> Required action: Leave out the pictures and restate the rest of the data exactly.
---*---
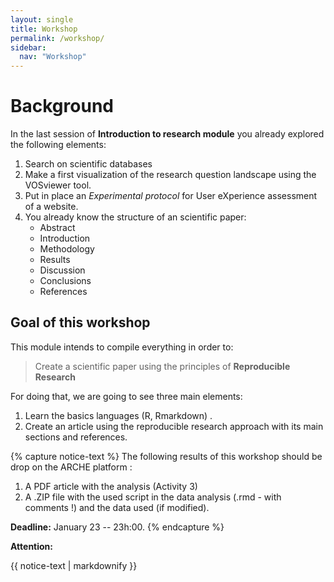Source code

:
```yaml
---
layout: single
title: Workshop
permalink: /workshop/
sidebar:
  nav: "Workshop"
---
```


# Background

In the last session of **Introduction to research module** you already explored the following elements:

1. Search on scientific databases
2. Make a first visualization of the research question landscape using the VOSviewer tool.
2. Put in place an *Experimental protocol* for User eXperience assessment of a website.
3. You already know the structure of an scientific paper:
    + Abstract
    + Introduction
    + Methodology
    + Results
    + Discussion
    + Conclusions
    + References


## Goal of this workshop

This module intends to compile everything in order to:

> Create a scientific paper using the principles of **Reproducible Research** 
> 


For doing that, we are going to see three main elements:
1. Learn the basics languages (R, Rmarkdown) .
2. Create an article using the reproducible research approach with its main sections and references.



{% capture notice-text %}
The following results of this workshop should be drop on the ARCHE platform : 

1. A PDF article with the analysis (Activity 3)
2. A .ZIP file with the used script in the data analysis (.rmd - with comments !) and the data used (if modified).
 
**Deadline:** January 23 -- 23h:00.
{% endcapture %}

<div class="notice--danger">
  <b>Attention:</b>

  {{ notice-text | markdownify }}
</div>


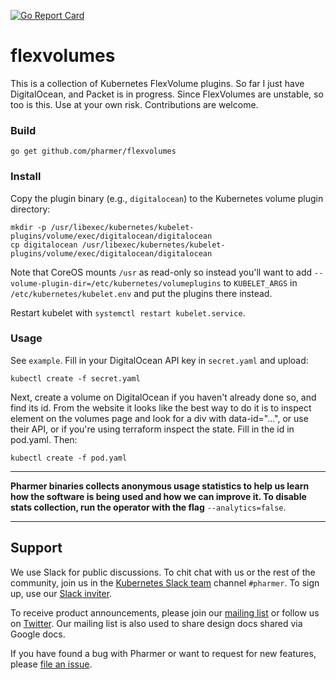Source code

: [![Go Report Card](https://goreportcard.com/badge/github.com/pharmer/flexvolumes)](https://goreportcard.com/report/github.com/pharmer/flexvolumes)

# flexvolumes

This is a collection of Kubernetes FlexVolume plugins. So far I just have
DigitalOcean, and Packet is in progress. Since FlexVolumes are unstable, so too
is this. Use at your own risk. Contributions are welcome.

### Build

```
go get github.com/pharmer/flexvolumes
```

### Install

Copy the plugin binary (e.g., `digitalocean`) to the Kubernetes volume plugin
directory:

```
mkdir -p /usr/libexec/kubernetes/kubelet-plugins/volume/exec/digitalocean/digitalocean
cp digitalocean /usr/libexec/kubernetes/kubelet-plugins/volume/exec/digitalocean/digitalocean
```

Note that CoreOS mounts `/usr` as read-only so instead you'll want to add
`--volume-plugin-dir=/etc/kubernetes/volumeplugins` to `KUBELET_ARGS` in
`/etc/kubernetes/kubelet.env` and put the plugins there instead.

Restart kubelet with `systemctl restart kubelet.service`.

### Usage

See `example`. Fill in your DigitalOcean API key in `secret.yaml` and upload:

```
kubectl create -f secret.yaml
```

Next, create a volume on DigitalOcean if you haven't already done so, and find
its id. From the website it looks like the best way to do it is to inspect
element on the volumes page and look for a div with data-id="...", or use their
API, or if you're using terraform inspect the state. Fill in the id in pod.yaml.
Then:

```
kubectl create -f pod.yaml
```

---

**Pharmer binaries collects anonymous usage statistics to help us learn how the software is being used and how we can improve it. To disable stats collection, run the operator with the flag** `--analytics=false`.

---

## Support
We use Slack for public discussions. To chit chat with us or the rest of the community, join us in the [Kubernetes Slack team](https://kubernetes.slack.com/messages/C81LSKMPE/details/) channel `#pharmer`. To sign up, use our [Slack inviter](http://slack.kubernetes.io/).

To receive product announcements, please join our [mailing list](https://groups.google.com/forum/#!forum/pharmer) or follow us on [Twitter](https://twitter.com/AppsCodeHQ). Our mailing list is also used to share design docs shared via Google docs.

If you have found a bug with Pharmer or want to request for new features, please [file an issue](https://github.com/pharmer/pharmer/issues/new).
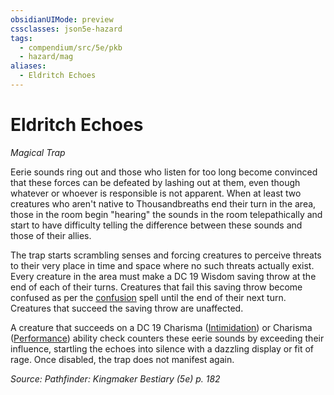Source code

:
 ```yaml
---
obsidianUIMode: preview
cssclasses: json5e-hazard
tags:
  - compendium/src/5e/pkb
  - hazard/mag
aliases:
  - Eldritch Echoes
---
```

# Eldritch Echoes
*Magical Trap*  

Eerie sounds ring out and those who listen for too long become convinced that these forces can be defeated by lashing out at them, even though whatever or whoever is responsible is not apparent. When at least two creatures who aren't native to Thousandbreaths end their turn in the area, those in the room begin "hearing" the sounds in the room telepathically and start to have difficulty telling the difference between these sounds and those of their allies.

The trap starts scrambling senses and forcing creatures to perceive threats to their very place in time and space where no such threats actually exist. Every creature in the area must make a DC 19 Wisdom saving throw at the end of each of their turns. Creatures that fail this saving throw become confused as per the [confusion](2-Mechanics/CLI/spells/confusion.md) spell until the end of their next turn. Creatures that succeed the saving throw are unaffected.

A creature that succeeds on a DC 19 Charisma ([Intimidation](2-Mechanics/CLI/rules/skills.md#Intimidation)) or Charisma ([Performance](2-Mechanics/CLI/rules/skills.md#Performance)) ability check counters these eerie sounds by exceeding their influence, startling the echoes into silence with a dazzling display or fit of rage. Once disabled, the trap does not manifest again.

*Source: Pathfinder: Kingmaker Bestiary (5e) p. 182*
---*---
> Exercise result:
Source code

:
```yaml
---
layout: single
title: Workshop
permalink: /workshop/
sidebar:
  nav: "Workshop"
---
```


# Background

In the last session of **Introduction to research module** you already explored the following elements:

1. Search on scientific databases
2. Make a first visualization of the research question landscape using the VOSviewer tool.
2. Put in place an *Experimental protocol* for User eXperience assessment of a website.
3. You already know the structure of an scientific paper:
    + Abstract
    + Introduction
    + Methodology
    + Results
    + Discussion
    + Conclusions
    + References


## Goal of this workshop

This module intends to compile everything in order to:

> Create a scientific paper using the principles of **Reproducible Research** 
> 


For doing that, we are going to see three main elements:
1. Learn the basics languages (R, Rmarkdown) .
2. Create an article using the reproducible research approach with its main sections and references.



{% capture notice-text %}
The following results of this workshop should be drop on the ARCHE platform : 

1. A PDF article with the analysis (Activity 3)
2. A .ZIP file with the used script in the data analysis (.rmd - with comments !) and the data used (if modified).
 
**Deadline:** January 23 -- 23h:00.
{% endcapture %}

<div class="notice--danger">
  <b>Attention:</b>

  {{ notice-text | markdownify }}
</div>


Source code

: [![Go Report Card](https://goreportcard.com/badge/github.com/pharmer/flexvolumes)](https://goreportcard.com/report/github.com/pharmer/flexvolumes)

# flexvolumes

This is a collection of Kubernetes FlexVolume plugins. So far I just have
DigitalOcean, and Packet is in progress. Since FlexVolumes are unstable, so too
is this. Use at your own risk. Contributions are welcome.

### Build

```
go get github.com/pharmer/flexvolumes
```

### Install

Copy the plugin binary (e.g., `digitalocean`) to the Kubernetes volume plugin
directory:

```
mkdir -p /usr/libexec/kubernetes/kubelet-plugins/volume/exec/digitalocean/digitalocean
cp digitalocean /usr/libexec/kubernetes/kubelet-plugins/volume/exec/digitalocean/digitalocean
```

Note that CoreOS mounts `/usr` as read-only so instead you'll want to add
`--volume-plugin-dir=/etc/kubernetes/volumeplugins` to `KUBELET_ARGS` in
`/etc/kubernetes/kubelet.env` and put the plugins there instead.

Restart kubelet with `systemctl restart kubelet.service`.

### Usage

See `example`. Fill in your DigitalOcean API key in `secret.yaml` and upload:

```
kubectl create -f secret.yaml
```

Next, create a volume on DigitalOcean if you haven't already done so, and find
its id. From the website it looks like the best way to do it is to inspect
element on the volumes page and look for a div with data-id="...", or use their
API, or if you're using terraform inspect the state. Fill in the id in pod.yaml.
Then:

```
kubectl create -f pod.yaml
```

---

**Pharmer binaries collects anonymous usage statistics to help us learn how the software is being used and how we can improve it. To disable stats collection, run the operator with the flag** `--analytics=false`.

---

## Support
We use Slack for public discussions. To chit chat with us or the rest of the community, join us in the [Kubernetes Slack team](https://kubernetes.slack.com/messages/C81LSKMPE/details/) channel `#pharmer`. To sign up, use our [Slack inviter](http://slack.kubernetes.io/).

To receive product announcements, please join our [mailing list](https://groups.google.com/forum/#!forum/pharmer) or follow us on [Twitter](https://twitter.com/AppsCodeHQ). Our mailing list is also used to share design docs shared via Google docs.

If you have found a bug with Pharmer or want to request for new features, please [file an issue](https://github.com/pharmer/pharmer/issues/new).
Source code

:
 ```yaml
---
obsidianUIMode: preview
cssclasses: json5e-hazard
tags:
  - compendium/src/5e/pkb
  - hazard/mag
aliases:
  - Eldritch Echoes
---
```

# Eldritch Echoes
*Magical Trap*  

Eerie sounds ring out and those who listen for too long become convinced that these forces can be defeated by lashing out at them, even though whatever or whoever is responsible is not apparent. When at least two creatures who aren't native to Thousandbreaths end their turn in the area, those in the room begin "hearing" the sounds in the room telepathically and start to have difficulty telling the difference between these sounds and those of their allies.

The trap starts scrambling senses and forcing creatures to perceive threats to their very place in time and space where no such threats actually exist. Every creature in the area must make a DC 19 Wisdom saving throw at the end of each of their turns. Creatures that fail this saving throw become confused as per the [confusion](2-Mechanics/CLI/spells/confusion.md) spell until the end of their next turn. Creatures that succeed the saving throw are unaffected.

A creature that succeeds on a DC 19 Charisma ([Intimidation](2-Mechanics/CLI/rules/skills.md#Intimidation)) or Charisma ([Performance](2-Mechanics/CLI/rules/skills.md#Performance)) ability check counters these eerie sounds by exceeding their influence, startling the echoes into silence with a dazzling display or fit of rage. Once disabled, the trap does not manifest again.

*Source: Pathfinder: Kingmaker Bestiary (5e) p. 182*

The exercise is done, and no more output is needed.